/DCST

DCST with Mullti-task setting

Primary LanguageJupyter NotebookMIT LicenseMIT

Official code for the paper "Deep Contextualized Self-training for Low Resource Dependency Parsing".
If you use this code please cite our paper.

Requirements

Simply run:

  • Python 3.7
  • Pytorch 1.1.0
  • Cuda 10.0
pip install -r requirements.txt

Data

Preprocessed in note format. Data folder can be obtained from here.

Multilingual Word Embeddings

Embeddings can be found here Possible word embedding option: ['random', 'fasttext']
The multilingual word embedding (.vec extensions) should be placed under the data/multilingual_word_embeddings folder.

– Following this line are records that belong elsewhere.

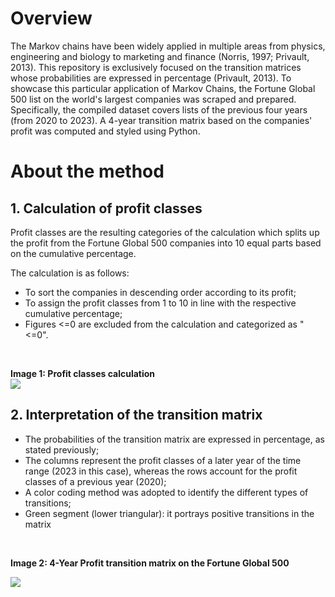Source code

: # Overview
The Markov chains have been widely applied in multiple areas from physics, engineering and biology to marketing and finance (Norris, 1997; Privault, 2013). This repository is exclusively focused on the transition matrices whose probabilities are expressed in percentage (Privault, 2013). To showcase this particular application of Markov Chains, the Fortune Global 500 list on the world's largest companies was scraped and prepared. Specifically, the compiled dataset covers lists of the previous four years (from 2020 to 2023). A 4-year transition matrix based on the companies' profit was computed and styled using Python.

# About the method
## 1. Calculation of profit classes
Profit classes are the resulting categories of the calculation which splits up the profit from the Fortune Global 500 companies into 10 equal parts based on the cumulative percentage.

The calculation is as follows:
+ To sort the companies in descending order according to its profit;
+ To assign the profit classes from 1 to 10 in line with the respective cumulative percentage;
+ Figures <=0 are excluded from the calculation and categorized as "<=0".
<br>

**Image 1: Profit classes calculation**
<br>
![](https://github.com/IvoDSBarros/transition-matrices/blob/35e7e9784bce96f5a58de1114c148efc72294435/output/png/transition_matrices_calculation_support.PNG)


## 2. Interpretation of the transition matrix
+ The probabilities of the transition matrix are expressed in percentage, as stated previously;
+ The columns represent the profit classes of a later year of the time range (2023 in this case), whereas the rows account for the profit classes of a previous year (2020);
+ A color coding method was adopted to identify the different types of transitions;
+ Green segment (lower triangular): it portrays positive transitions in the matrix
<br>

**Image 2: 4-Year Profit transition matrix on the Fortune Global 500**
<br>

![](https://github.com/IvoDSBarros/transition-matrices/blob/9c568ccbc3c743a67c7de10a21c09064f50f45c4/output/png/transition_matrices_4_year_profit_tm.PNG)
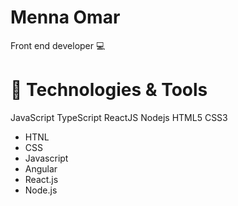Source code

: # Menna Omar

Front end developer 💻

# 🔧 Technologies & Tools
JavaScript TypeScript ReactJS Nodejs HTML5 CSS3
- HTNL
- CSS
- Javascript
- Angular
- React.js
- Node.js
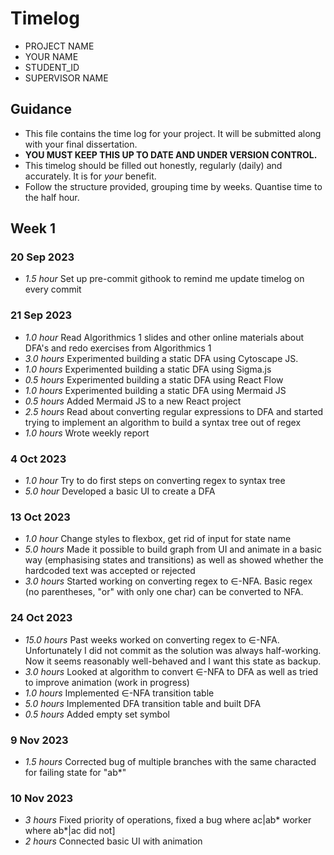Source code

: # Timelog

* PROJECT NAME
* YOUR NAME
* STUDENT_ID
* SUPERVISOR NAME

## Guidance

* This file contains the time log for your project. It will be submitted along with your final dissertation.
* **YOU MUST KEEP THIS UP TO DATE AND UNDER VERSION CONTROL.**
* This timelog should be filled out honestly, regularly (daily) and accurately. It is for *your* benefit.
* Follow the structure provided, grouping time by weeks.  Quantise time to the half hour.

## Week 1

### 20 Sep 2023

* *1.5 hour* Set up pre-commit githook to remind me update timelog on every commit

### 21 Sep 2023

* *1.0 hour* Read Algorithmics 1 slides and other online materials about DFA's and redo exercises from Algorithmics 1
* *3.0 hours* Experimented building a static DFA using Cytoscape JS.
* *1.0 hours* Experimented building a static DFA using Sigma.js
* *0.5 hours* Experimented building a static DFA using React Flow
* *1.0 hours* Experimented building a static DFA using Mermaid JS
* *0.5 hours* Added Mermaid JS to a new React project
* *2.5 hours* Read about converting regular expressions to DFA and started trying to implement an algorithm to build a syntax tree out of regex
* *1.0 hours* Wrote weekly report

### 4 Oct 2023
* *1.0 hour* Try to do first  steps on converting regex to syntax tree
* *5.0 hour* Developed a basic UI to create a DFA

### 13 Oct 2023
* *1.0 hour* Change styles to flexbox, get rid of input for state name 
* *5.0 hours* Made it possible to build graph from UI and animate in a basic way (emphasising states and transitions) as well as showed whether the hardcoded text was accepted or rejected
* *3.0 hours* Started working on converting regex to ∈-NFA. Basic regex (no parentheses, "or" with only one char) can be converted to NFA.

### 24 Oct 2023
* *15.0 hours* Past weeks worked on converting regex to ∈-NFA. Unfortunately I did not commit as the solution was always half-working. Now it seems reasonably well-behaved and I want this state as backup.
* *3.0 hours* Looked at algorithm to convert ∈-NFA to DFA as well as tried to improve animation (work in progress)
* *1.0 hours* Implemented ∈-NFA transition table
* *5.0 hours* Implemented DFA transition table and built DFA
* *0.5 hours* Added empty set symbol

### 9 Nov 2023
* *1.5 hours* Corrected bug of multiple branches with the same characted for failing state for "ab*"

### 10 Nov 2023
* *3 hours* Fixed priority of operations, fixed a bug where ac|ab* worker where ab*|ac did not]
* *2 hours* Connected basic UI with animation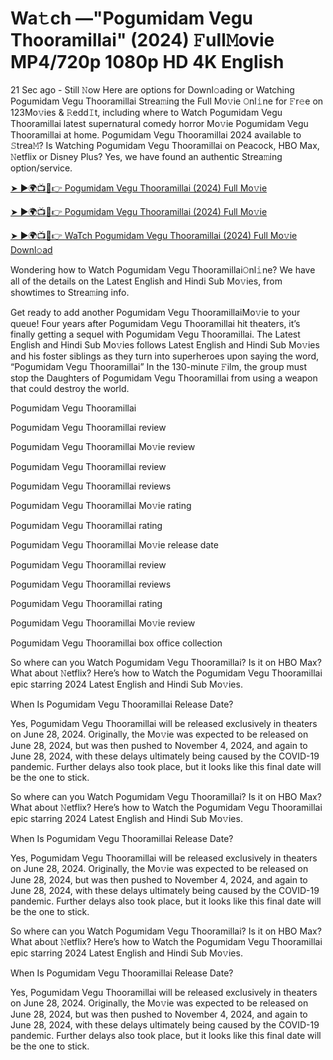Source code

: # Wa𝚝ch —"Pogumidam Vegu Thooramillai" (2024) 𝙵ull𝙼ovie MP4/720p 1080p HD 4K English


21 Sec ago - Still 𝙽ow Here are options for Downl𝚘ading or Watching Pogumidam Vegu Thooramillai Strea𝚖ing the Full Mo𝚟ie 𝙾nl𝚒ne for 𝙵r𝚎e on 123Mo𝚟ies & 𝚁edd𝙸t, including where to Watch Pogumidam Vegu Thooramillai latest supernatural comedy horror Mo𝚟ie Pogumidam Vegu Thooramillai at home. Pogumidam Vegu Thooramillai 2024 available to 𝚂trea𝙼? Is Watching Pogumidam Vegu Thooramillai on Peacock, HBO Max, 𝙽etflix or Disney Plus? Yes, we have found an authentic Strea𝚖ing option/service.

[➤ ►🌍📺📱👉 Pogumidam Vegu Thooramillai (2024) Full Mo𝚟ie](https://cutt.ly/QenetWzA)
	

[➤ ►🌍📺📱👉 Pogumidam Vegu Thooramillai (2024) Full Mo𝚟ie](https://cutt.ly/QenetWzA)


[➤ ►🌍📺📱👉 WaTch Pogumidam Vegu Thooramillai (2024) Full Mo𝚟ie Downl𝚘ad](https://cutt.ly/QenetWzA)

Wondering how to Watch Pogumidam Vegu Thooramillai𝙾nl𝚒ne? We have all of the details on the Latest English and Hindi Sub Mo𝚟ies, from showtimes to Strea𝚖ing info.

Get ready to add another Pogumidam Vegu ThooramillaiMo𝚟ie to your queue! Four years after Pogumidam Vegu Thooramillai hit theaters, it’s finally getting a sequel with Pogumidam Vegu Thooramillai. The Latest English and Hindi Sub Mo𝚟ies follows Latest English and Hindi Sub Mo𝚟ies and his foster siblings as they turn into superheroes upon saying the word, “Pogumidam Vegu Thooramillai” In the 130-minute 𝙵ilm, the group must stop the Daughters of Pogumidam Vegu Thooramillai from using a weapon that could destroy the world.

Pogumidam Vegu Thooramillai

Pogumidam Vegu Thooramillai review

Pogumidam Vegu Thooramillai Mo𝚟ie review

Pogumidam Vegu Thooramillai review

Pogumidam Vegu Thooramillai reviews

Pogumidam Vegu Thooramillai Mo𝚟ie rating

Pogumidam Vegu Thooramillai rating

Pogumidam Vegu Thooramillai Mo𝚟ie release date

Pogumidam Vegu Thooramillai review

Pogumidam Vegu Thooramillai reviews

Pogumidam Vegu Thooramillai rating

Pogumidam Vegu Thooramillai Mo𝚟ie review

Pogumidam Vegu Thooramillai box office collection

So where can you Watch Pogumidam Vegu Thooramillai? Is it on HBO Max? What about 𝙽etflix? Here’s how to Watch the Pogumidam Vegu Thooramillai epic starring 2024 Latest English and Hindi Sub Mo𝚟ies.

When Is Pogumidam Vegu Thooramillai Release Date?

Yes, Pogumidam Vegu Thooramillai will be released exclusively in theaters on June 28, 2024. Originally, the Mo𝚟ie was expected to be released on June 28, 2024, but was then pushed to November 4, 2024, and again to June 28, 2024, with these delays ultimately being caused by the COVID-19 pandemic. Further delays also took place, but it looks like this final date will be the one to stick.

So where can you Watch Pogumidam Vegu Thooramillai? Is it on HBO Max? What about 𝙽etflix? Here’s how to Watch the Pogumidam Vegu Thooramillai epic starring 2024 Latest English and Hindi Sub Mo𝚟ies.

When Is Pogumidam Vegu Thooramillai Release Date?

Yes, Pogumidam Vegu Thooramillai will be released exclusively in theaters on June 28, 2024. Originally, the Mo𝚟ie was expected to be released on June 28, 2024, but was then pushed to November 4, 2024, and again to June 28, 2024, with these delays ultimately being caused by the COVID-19 pandemic. Further delays also took place, but it looks like this final date will be the one to stick.

So where can you Watch Pogumidam Vegu Thooramillai? Is it on HBO Max? What about 𝙽etflix? Here’s how to Watch the Pogumidam Vegu Thooramillai epic starring 2024 Latest English and Hindi Sub Mo𝚟ies.

When Is Pogumidam Vegu Thooramillai Release Date?

Yes, Pogumidam Vegu Thooramillai will be released exclusively in theaters on June 28, 2024. Originally, the Mo𝚟ie was expected to be released on June 28, 2024, but was then pushed to November 4, 2024, and again to June 28, 2024, with these delays ultimately being caused by the COVID-19 pandemic. Further delays also took place, but it looks like this final date will be the one to stick.
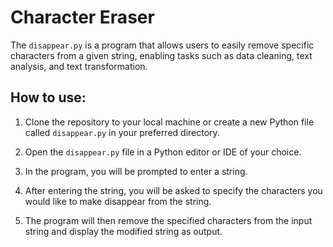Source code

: # Character Eraser

The `disappear.py` is a program that allows users to easily remove specific characters from a given string, enabling tasks such as data cleaning, text analysis, and text transformation.

## How to use:

1. Clone the repository to your local machine or create a new Python file called `disappear.py` in your preferred directory.

2. Open the `disappear.py` file in a Python editor or IDE of your choice.

3. In the program, you will be prompted to enter a string.

4. After entering the string, you will be asked to specify the characters you would like to make disappear from the string.

5. The program will then remove the specified characters from the input string and display the modified string as output.
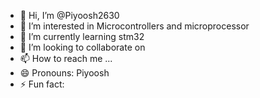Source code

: - 👋 Hi, I’m @Piyoosh2630
- 👀 I’m interested in  Microcontrollers and microprocessor
- 🌱 I’m currently learning stm32
- 💞️ I’m looking to collaborate on 
- 📫 How to reach me ...
- 😄 Pronouns: Piyoosh
- ⚡ Fun fact: 

<!---
Piyoosh2630/Piyoosh2630 is a ✨ special ✨ repository because its `README.md` (this file) appears on your GitHub profile.
You can click the Preview link to take a look at your changes.
--->
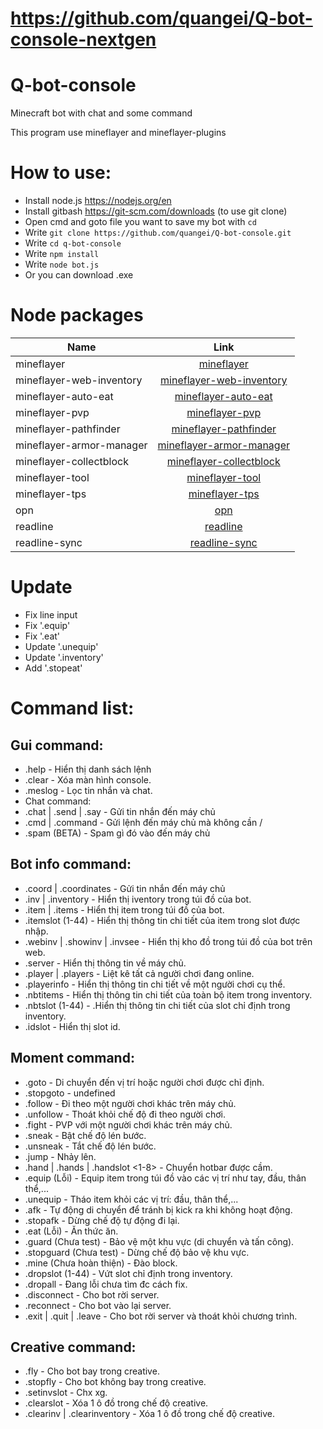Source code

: # https://github.com/quangei/Q-bot-console-nextgen
# Q-bot-console
Minecraft bot with chat and some command

This program use mineflayer and mineflayer-plugins

# How to use:
- Install node.js https://nodejs.org/en
- Install gitbash https://git-scm.com/downloads (to use git clone)
- Open cmd and goto file you want to save my bot with `cd`
- Write `git clone https://github.com/quangei/Q-bot-console.git`
- Write `cd q-bot-console`
- Write `npm install`
- Write `node bot.js`
- Or you can download .exe

# Node packages

| Name | Link |
|-------------|:-----:|
| mineflayer | [mineflayer](https://github.com/PrismarineJS/mineflayer) |
| mineflayer-web-inventory | [mineflayer-web-inventory](https://github.com/imharvol/mineflayer-web-inventory) |
| mineflayer-auto-eat | [mineflayer-auto-eat](https://github.com/link-discord/mineflayer-auto-eat) |
| mineflayer-pvp | [mineflayer-pvp](https://github.com/PrismarineJS/mineflayer-pvp) |
| mineflayer-pathfinder | [mineflayer-pathfinder](https://github.com/PrismarineJS/mineflayer-pathfinder) |
| mineflayer-armor-manager | [mineflayer-armor-manager](https://github.com/PrismarineJS/MineflayerArmorManager) |
| mineflayer-collectblock | [mineflayer-collectblock](https://github.com/PrismarineJS/mineflayer-collectblock) |
| mineflayer-tool | [mineflayer-tool](https://github.com/PrismarineJS/mineflayer-tool) |
| mineflayer-tps | [mineflayer-tps](https://github.com/Beaness/mineflayer-tps) |
| opn | [opn](https://www.npmjs.com/package/opn) |
| readline | [readline](https://www.npmjs.com/package/readline) |
| readline-sync | [readline-sync](https://www.npmjs.com/package/readline-sync) |

# Update
- Fix line input
- Fix '.equip'
- Fix '.eat'
- Update '.unequip'
- Update '.inventory'
- Add '.stopeat'

# Command list:
## Gui command:
 - .help - Hiển thị danh sách lệnh
 - .clear - Xóa màn hình console.
 - .meslog - Lọc tin nhắn và chat.
 - Chat command:
 - .chat | .send | .say <message> - Gửi tin nhắn đến máy chủ
 - .cmd | .command <command> - Gửi lệnh đến máy chủ mà không cần /
 - .spam <mes> <delay> <time> (BETA) - Spam gì đó vào đến máy chủ
## Bot info command:
 - .coord | .coordinates - Gửi tin nhắn đến máy chủ
 - .inv | .inventory - Hiển thị iventory trong túi đồ của bot.
 - .item | .items - Hiển thị item trong túi đồ của bot.
 - .itemslot <slot> (1-44) - Hiển thị thông tin chi tiết của item trong slot được nhập.
 - .webinv | .showinv | .invsee - Hiển thị kho đồ trong túi đồ của bot trên web.
 - .server - Hiển thị thông tin về máy chủ.
 - .player | .players - Liệt kê tất cả người chơi đang online.
 - .playerinfo - Hiển thị thông tin chi tiết về một người chơi cụ thể.
 - .nbtitems - Hiển thị thông tin chi tiết của toàn bộ item trong inventory.
 - .nbtslot <slot> (1-44) - .Hiển thị thông tin chi tiết của slot chỉ định trong inventory.
 - .idslot - Hiển thị slot id.
## Moment command:
 - .goto <player> <postion> - Di chuyển đến vị trí hoặc người chơi được chỉ định.
 - .stopgoto - undefined
 - .follow <player> - Đi theo một người chơi khác trên máy chủ.
 - .unfollow - Thoát khỏi chế độ đi theo người chơi.
 - .fight <player> - PVP với một người chơi khác trên máy chủ.
 - .sneak - Bật chế độ lén bước.
 - .unsneak - Tắt chế độ lén bước.
 - .jump - Nhảy lên.
 - .hand | .hands | .handslot <1-8> - Chuyển hotbar được cầm.
 - .equip (Lỗi) - Equip item trong túi đồ vào các vị trí như tay, đầu, thân thể,...
 - .unequip - Tháo item khỏi các vị trí: đầu, thân thể,...
 - .afk - Tự động di chuyển để tránh bị kick ra khi không hoạt động.
 - .stopafk - Dừng chế độ tự động đi lại.
 - .eat (Lỗi) - Ăn thức ăn.
 - .guard (Chưa test) - Bảo vệ một khu vực (di chuyển và tấn công).
 - .stopguard (Chưa test) - Dừng chế độ bảo vệ khu vực.
 - .mine (Chưa hoàn thiện) - Đào block.
 - .dropslot <slot> (1-44) - Vứt slot chỉ định trong inventory.
 - .dropall - Đang lỗi chưa tìm đc cách fix.
 - .disconnect - Cho bot rời server.
 - .reconnect - Cho bot vào lại server.
 - .exit | .quit | .leave - Cho bot rời server và thoát khỏi chương trình.
## Creative command:
 - .fly - Cho bot bay trong creative.
 - .stopfly - Cho bot không bay trong creative.
 - .setinvslot - Chx xg.
 - .clearslot <slot> - Xóa 1 ô đồ trong chế độ creative.
 - .clearinv | .clearinventory - Xóa 1 ô đồ trong chế độ creative.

Low Resource In-domain Experiments

In order to run the low resource in-domain experiments there are three steps we need to follow:

  1. Running the base Biaffine parser
  2. Running the sequence tagger(s)
  3. Running the combined DCST parser

Running code

If you want to run complete model then simply run bash script run_dcsh.sh otherwise Refer to corrsoponding section in run_dcsh.sh to run corrsopnding segments.

Input settings:

  1. Without POS Tag : Don't use flag --use_pos for all stages, namely, base model, auxiliary tasks, Final ensembled model.
  2. With Coarse level Tag : Use the input files from data folder from with --use_pos flag here
  3. With POS level Tag : Shuffle 2nd and 3rd column of all the files in data folder.

Mode : Average

Use average of FastText, case-layer and nos-layer hidden representation as embedding. Set the word_path="./data/cc.sanskrit.300.case.nos.vec" or cc.sanskrit.300.FT.case.nos.vec or cc.sanskrit.300.case.vec. These files can be found here

Running the base Biaffine Parser

Note that to run BiAFF classifier on 500 training data set --set_num_training_samples 500. And if you want to train on complete trainind data remove this flag. Refer to corrsoponding section in run_dcsh.sh

Running the Sequence Tagger

Once training the base parser, we can now run the Sequnece Tagger on any of the three proposed sequence tagging tasks in order to learn the syntactical contextualized word embeddings from the unlabeled data set. \

  1. For Auxiliary task set tasks as : 'number_of_children' 'relative_pos_based' 'distance_from_the_root'
  2. For Multitask setting set tasks : 'Multitask_case_predict' 'Multitask_POS_predict' 'Multitask_label_predict'

Refer to corrsoponding section in run_dcsh.sh

Final step - Running the Combined DCST Parser

As a final step we can now run the DCST (ensemble) parser:

Refer to corrsoponding section in run_dcsh.sh